::: Data to process :::

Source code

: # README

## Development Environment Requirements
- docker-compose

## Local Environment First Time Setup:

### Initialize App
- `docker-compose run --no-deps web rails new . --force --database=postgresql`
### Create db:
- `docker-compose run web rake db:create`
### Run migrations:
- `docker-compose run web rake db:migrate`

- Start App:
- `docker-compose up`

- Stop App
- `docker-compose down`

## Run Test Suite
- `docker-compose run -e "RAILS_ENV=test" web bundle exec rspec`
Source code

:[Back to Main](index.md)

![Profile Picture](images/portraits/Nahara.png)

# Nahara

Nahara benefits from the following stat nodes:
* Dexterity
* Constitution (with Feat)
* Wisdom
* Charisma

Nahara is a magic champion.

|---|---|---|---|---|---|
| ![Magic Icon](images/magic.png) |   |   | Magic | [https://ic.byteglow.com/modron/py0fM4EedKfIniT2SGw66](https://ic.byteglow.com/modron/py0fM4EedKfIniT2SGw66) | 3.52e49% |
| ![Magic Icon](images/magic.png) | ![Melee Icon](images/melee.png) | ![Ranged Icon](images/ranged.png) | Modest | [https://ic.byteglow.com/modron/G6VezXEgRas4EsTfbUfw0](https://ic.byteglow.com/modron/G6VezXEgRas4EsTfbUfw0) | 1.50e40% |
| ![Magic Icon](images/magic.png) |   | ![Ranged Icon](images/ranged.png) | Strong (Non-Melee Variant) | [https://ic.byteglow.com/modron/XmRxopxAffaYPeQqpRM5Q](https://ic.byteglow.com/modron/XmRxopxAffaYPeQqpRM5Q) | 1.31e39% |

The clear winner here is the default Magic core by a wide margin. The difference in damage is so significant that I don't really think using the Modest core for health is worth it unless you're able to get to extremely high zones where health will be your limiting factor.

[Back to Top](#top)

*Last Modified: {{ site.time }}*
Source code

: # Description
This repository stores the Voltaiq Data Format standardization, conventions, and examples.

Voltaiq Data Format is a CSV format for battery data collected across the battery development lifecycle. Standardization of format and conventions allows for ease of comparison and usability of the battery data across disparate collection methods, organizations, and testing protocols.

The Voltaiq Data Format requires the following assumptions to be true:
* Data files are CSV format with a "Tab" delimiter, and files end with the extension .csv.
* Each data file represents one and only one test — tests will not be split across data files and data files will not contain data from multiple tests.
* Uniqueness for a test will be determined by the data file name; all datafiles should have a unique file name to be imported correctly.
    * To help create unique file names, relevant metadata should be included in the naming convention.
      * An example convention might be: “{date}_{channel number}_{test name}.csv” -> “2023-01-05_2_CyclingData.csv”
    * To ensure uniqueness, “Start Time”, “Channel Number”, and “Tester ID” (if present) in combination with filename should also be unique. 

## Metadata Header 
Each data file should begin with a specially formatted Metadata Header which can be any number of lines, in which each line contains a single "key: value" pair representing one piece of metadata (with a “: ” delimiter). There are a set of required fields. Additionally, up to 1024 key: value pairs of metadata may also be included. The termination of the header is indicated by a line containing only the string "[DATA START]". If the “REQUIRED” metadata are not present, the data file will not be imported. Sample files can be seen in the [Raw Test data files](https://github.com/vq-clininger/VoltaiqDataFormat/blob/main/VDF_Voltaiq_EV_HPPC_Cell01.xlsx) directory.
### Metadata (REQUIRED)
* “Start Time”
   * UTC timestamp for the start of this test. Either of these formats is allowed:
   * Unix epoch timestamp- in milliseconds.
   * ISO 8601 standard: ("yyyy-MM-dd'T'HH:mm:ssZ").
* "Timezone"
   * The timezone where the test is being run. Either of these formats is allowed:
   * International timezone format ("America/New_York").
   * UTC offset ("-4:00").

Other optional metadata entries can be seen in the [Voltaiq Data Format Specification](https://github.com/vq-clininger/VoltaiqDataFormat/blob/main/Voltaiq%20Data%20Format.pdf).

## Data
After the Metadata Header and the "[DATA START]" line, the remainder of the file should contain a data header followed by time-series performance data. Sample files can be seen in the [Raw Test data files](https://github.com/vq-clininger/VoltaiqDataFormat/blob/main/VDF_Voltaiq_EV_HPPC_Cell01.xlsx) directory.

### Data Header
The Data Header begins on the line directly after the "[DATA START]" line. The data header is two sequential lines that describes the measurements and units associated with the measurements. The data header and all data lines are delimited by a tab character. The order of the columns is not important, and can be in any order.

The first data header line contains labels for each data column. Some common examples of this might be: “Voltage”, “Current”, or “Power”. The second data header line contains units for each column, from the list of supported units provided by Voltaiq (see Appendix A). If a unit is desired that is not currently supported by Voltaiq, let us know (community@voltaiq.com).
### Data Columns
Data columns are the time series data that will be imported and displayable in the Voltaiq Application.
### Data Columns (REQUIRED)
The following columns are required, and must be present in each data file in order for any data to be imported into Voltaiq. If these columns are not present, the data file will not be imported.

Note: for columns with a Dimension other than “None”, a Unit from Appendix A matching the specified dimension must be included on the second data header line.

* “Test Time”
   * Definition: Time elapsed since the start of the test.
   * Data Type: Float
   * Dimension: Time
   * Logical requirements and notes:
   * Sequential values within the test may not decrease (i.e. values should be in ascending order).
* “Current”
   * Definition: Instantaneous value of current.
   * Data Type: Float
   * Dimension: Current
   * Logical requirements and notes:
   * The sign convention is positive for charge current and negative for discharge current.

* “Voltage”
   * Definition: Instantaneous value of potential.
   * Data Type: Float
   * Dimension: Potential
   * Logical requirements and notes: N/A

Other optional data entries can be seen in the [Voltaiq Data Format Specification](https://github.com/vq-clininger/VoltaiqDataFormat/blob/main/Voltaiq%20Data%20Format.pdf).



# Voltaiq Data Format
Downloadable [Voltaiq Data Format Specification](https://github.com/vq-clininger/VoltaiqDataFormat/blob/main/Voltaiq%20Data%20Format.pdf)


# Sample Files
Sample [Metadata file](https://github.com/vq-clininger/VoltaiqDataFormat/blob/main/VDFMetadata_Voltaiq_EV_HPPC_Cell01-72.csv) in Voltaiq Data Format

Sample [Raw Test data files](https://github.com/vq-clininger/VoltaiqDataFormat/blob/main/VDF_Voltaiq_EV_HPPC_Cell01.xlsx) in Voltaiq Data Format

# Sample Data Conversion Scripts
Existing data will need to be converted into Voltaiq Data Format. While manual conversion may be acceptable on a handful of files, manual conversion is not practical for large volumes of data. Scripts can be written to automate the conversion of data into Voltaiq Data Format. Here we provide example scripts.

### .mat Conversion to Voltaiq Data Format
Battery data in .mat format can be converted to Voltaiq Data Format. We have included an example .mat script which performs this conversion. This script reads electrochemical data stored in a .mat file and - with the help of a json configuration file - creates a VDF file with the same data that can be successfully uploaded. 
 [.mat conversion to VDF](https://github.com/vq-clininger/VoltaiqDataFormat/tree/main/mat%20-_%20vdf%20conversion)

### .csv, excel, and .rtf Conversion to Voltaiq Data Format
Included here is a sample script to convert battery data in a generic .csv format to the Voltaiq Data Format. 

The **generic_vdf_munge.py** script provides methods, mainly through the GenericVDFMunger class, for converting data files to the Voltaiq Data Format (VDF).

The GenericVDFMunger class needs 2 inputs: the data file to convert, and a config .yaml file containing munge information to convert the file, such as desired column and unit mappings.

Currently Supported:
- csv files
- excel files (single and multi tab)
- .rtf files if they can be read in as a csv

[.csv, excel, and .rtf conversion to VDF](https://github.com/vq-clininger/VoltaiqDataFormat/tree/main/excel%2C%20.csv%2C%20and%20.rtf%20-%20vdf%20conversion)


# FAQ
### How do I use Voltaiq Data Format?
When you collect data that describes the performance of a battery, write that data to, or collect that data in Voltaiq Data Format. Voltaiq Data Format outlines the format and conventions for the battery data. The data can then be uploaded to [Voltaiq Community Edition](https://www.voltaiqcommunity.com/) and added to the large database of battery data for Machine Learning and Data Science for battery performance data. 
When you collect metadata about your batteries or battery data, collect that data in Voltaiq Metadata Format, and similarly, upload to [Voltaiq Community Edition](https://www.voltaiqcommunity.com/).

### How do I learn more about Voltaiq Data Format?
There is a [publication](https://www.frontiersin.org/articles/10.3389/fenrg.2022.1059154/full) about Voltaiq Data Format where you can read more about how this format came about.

:::

Exercise objective. Using the records above, output exactly the lines from the first through the line that contains "the extension .csv.", with both of those included.

Answer section.
Source code

: # README

## Development Environment Requirements
- docker-compose

## Local Environment First Time Setup:

### Initialize App
- `docker-compose run --no-deps web rails new . --force --database=postgresql`
### Create db:
- `docker-compose run web rake db:create`
### Run migrations:
- `docker-compose run web rake db:migrate`

- Start App:
- `docker-compose up`

- Stop App
- `docker-compose down`

## Run Test Suite
- `docker-compose run -e "RAILS_ENV=test" web bundle exec rspec`
Source code

:[Back to Main](index.md)

![Profile Picture](images/portraits/Nahara.png)

# Nahara

Nahara benefits from the following stat nodes:
* Dexterity
* Constitution (with Feat)
* Wisdom
* Charisma

Nahara is a magic champion.

|---|---|---|---|---|---|
| ![Magic Icon](images/magic.png) |   |   | Magic | [https://ic.byteglow.com/modron/py0fM4EedKfIniT2SGw66](https://ic.byteglow.com/modron/py0fM4EedKfIniT2SGw66) | 3.52e49% |
| ![Magic Icon](images/magic.png) | ![Melee Icon](images/melee.png) | ![Ranged Icon](images/ranged.png) | Modest | [https://ic.byteglow.com/modron/G6VezXEgRas4EsTfbUfw0](https://ic.byteglow.com/modron/G6VezXEgRas4EsTfbUfw0) | 1.50e40% |
| ![Magic Icon](images/magic.png) |   | ![Ranged Icon](images/ranged.png) | Strong (Non-Melee Variant) | [https://ic.byteglow.com/modron/XmRxopxAffaYPeQqpRM5Q](https://ic.byteglow.com/modron/XmRxopxAffaYPeQqpRM5Q) | 1.31e39% |

The clear winner here is the default Magic core by a wide margin. The difference in damage is so significant that I don't really think using the Modest core for health is worth it unless you're able to get to extremely high zones where health will be your limiting factor.

[Back to Top](#top)

*Last Modified: {{ site.time }}*
Source code

: # Description
This repository stores the Voltaiq Data Format standardization, conventions, and examples.

Voltaiq Data Format is a CSV format for battery data collected across the battery development lifecycle. Standardization of format and conventions allows for ease of comparison and usability of the battery data across disparate collection methods, organizations, and testing protocols.

The Voltaiq Data Format requires the following assumptions to be true:
* Data files are CSV format with a "Tab" delimiter, and files end with the extension .csv.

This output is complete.